CHANGES IN VERSION 1.57.1
------------------------
NEW FEATURES

    o Added new function S4toS3() for converting S4 SBML models of rsbml into S3 SBMLR models.

    o Includes code from Vishak Venkateswaran's branch of SBMLR on github (July 2011).
      This is may allow it to read more models in http://www.ebi.ac.uk/biomodels-main/
      I say may because I don't fully understand all of his codes, but add it in anyway.

    o Problem of libsbml allowing multiple args to multiplication operator was solved
      by using prod(). Similarly for sum(). Note that "*"() is strictly a binary operator.


SIGNIFICANT USER-LEVEL CHANGES

    o Call my model object call SBMLR now to let SBML refer to rsbml's SBML object. Similary
      my simulate() is now sim() to keep it clear of rsbml's simulate().

    o SBMLR model files no longer need to have the reversible flag set.
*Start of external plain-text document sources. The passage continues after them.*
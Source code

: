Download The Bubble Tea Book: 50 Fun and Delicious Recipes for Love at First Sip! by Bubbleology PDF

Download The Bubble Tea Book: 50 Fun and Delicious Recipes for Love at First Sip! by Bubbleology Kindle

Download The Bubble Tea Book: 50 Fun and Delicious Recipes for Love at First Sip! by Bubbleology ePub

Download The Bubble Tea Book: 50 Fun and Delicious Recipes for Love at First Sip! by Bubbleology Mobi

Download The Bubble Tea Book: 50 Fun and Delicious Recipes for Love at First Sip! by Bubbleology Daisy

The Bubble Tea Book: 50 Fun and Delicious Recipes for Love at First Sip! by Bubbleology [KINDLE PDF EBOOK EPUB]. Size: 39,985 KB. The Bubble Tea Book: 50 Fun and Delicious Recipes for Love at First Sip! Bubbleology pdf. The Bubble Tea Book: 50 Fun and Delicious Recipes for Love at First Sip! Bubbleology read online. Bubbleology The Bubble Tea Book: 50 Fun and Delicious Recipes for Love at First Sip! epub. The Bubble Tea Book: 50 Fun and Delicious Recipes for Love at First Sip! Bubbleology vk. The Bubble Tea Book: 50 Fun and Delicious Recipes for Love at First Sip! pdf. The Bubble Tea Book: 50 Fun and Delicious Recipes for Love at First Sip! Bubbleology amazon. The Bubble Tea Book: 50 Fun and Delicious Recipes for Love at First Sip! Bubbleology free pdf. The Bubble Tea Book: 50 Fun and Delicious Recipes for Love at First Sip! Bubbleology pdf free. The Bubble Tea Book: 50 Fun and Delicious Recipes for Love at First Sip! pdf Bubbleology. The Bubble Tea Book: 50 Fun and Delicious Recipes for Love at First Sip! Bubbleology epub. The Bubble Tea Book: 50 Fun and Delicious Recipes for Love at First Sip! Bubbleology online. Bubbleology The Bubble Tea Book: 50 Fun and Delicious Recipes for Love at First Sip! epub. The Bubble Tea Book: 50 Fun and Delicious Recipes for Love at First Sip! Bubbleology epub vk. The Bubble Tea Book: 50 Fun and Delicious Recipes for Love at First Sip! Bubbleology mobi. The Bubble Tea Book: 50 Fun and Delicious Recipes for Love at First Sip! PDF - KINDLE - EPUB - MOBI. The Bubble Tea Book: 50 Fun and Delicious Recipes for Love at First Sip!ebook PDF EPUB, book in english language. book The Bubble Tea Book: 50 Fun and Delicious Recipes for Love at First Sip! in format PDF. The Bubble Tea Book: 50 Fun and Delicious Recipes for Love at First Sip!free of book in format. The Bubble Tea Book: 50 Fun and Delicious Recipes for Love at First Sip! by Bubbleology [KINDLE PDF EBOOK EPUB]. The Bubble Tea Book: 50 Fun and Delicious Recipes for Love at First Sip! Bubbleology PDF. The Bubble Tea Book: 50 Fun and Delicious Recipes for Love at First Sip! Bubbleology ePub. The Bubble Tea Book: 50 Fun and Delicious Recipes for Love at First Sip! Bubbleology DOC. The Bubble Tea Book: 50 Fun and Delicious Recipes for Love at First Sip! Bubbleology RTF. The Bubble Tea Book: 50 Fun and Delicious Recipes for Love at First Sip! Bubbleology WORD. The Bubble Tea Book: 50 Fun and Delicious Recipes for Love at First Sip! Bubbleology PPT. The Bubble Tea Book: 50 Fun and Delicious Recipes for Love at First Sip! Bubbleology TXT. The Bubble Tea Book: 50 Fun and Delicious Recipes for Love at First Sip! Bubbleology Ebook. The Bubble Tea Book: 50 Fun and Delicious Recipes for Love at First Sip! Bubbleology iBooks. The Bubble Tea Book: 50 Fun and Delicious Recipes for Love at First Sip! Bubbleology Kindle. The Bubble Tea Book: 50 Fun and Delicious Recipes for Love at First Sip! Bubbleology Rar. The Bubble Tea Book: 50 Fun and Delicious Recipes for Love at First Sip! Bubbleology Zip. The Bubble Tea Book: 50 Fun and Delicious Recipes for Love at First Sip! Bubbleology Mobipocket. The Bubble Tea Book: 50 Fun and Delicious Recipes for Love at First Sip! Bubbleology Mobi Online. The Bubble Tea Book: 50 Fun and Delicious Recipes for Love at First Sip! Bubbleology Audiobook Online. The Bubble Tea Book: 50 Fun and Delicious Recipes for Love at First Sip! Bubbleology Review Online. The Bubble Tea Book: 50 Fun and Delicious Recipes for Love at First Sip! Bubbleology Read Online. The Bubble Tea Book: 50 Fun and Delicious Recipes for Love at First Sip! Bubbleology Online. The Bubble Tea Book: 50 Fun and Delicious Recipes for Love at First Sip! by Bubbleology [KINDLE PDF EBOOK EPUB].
The default is FALSE, 
      which is the opposite of Level 2: all of my reaction rate laws have always been positive,
      and a design objective I like is to keep SBMLR model files as lean as possible (subject to 
      the constraint that they be valid R code). 

    o Simulate handles lsoda() event dataframes, see simulate help. 

    o curtoNatural.R (see Fig. 7 BMC Bioinformatics 2004, 5:190) is now in the models folder. 

    o The SOD model of Kowald et al, JTB 238 (2006) 828–840 is now also in this folder. 

    o Two pdfs of publications that are freely available were removed to make the package lighter.

    o Similarly, only manual.doc remains: its redundant pdf is now out. 

Notes

    o SBMLR objects do need to have their reversible flag set in files, but do in SBMLR objects in R. 

      



CHANGES IN VERSION 1.51.1
------------------------

NEW FEATURES

    o Replaced odesolve dependence with deSolve dependence. 

    o Updated url in description

    o This is the last version with changes logged in doc/readme.txt (3/20/2012)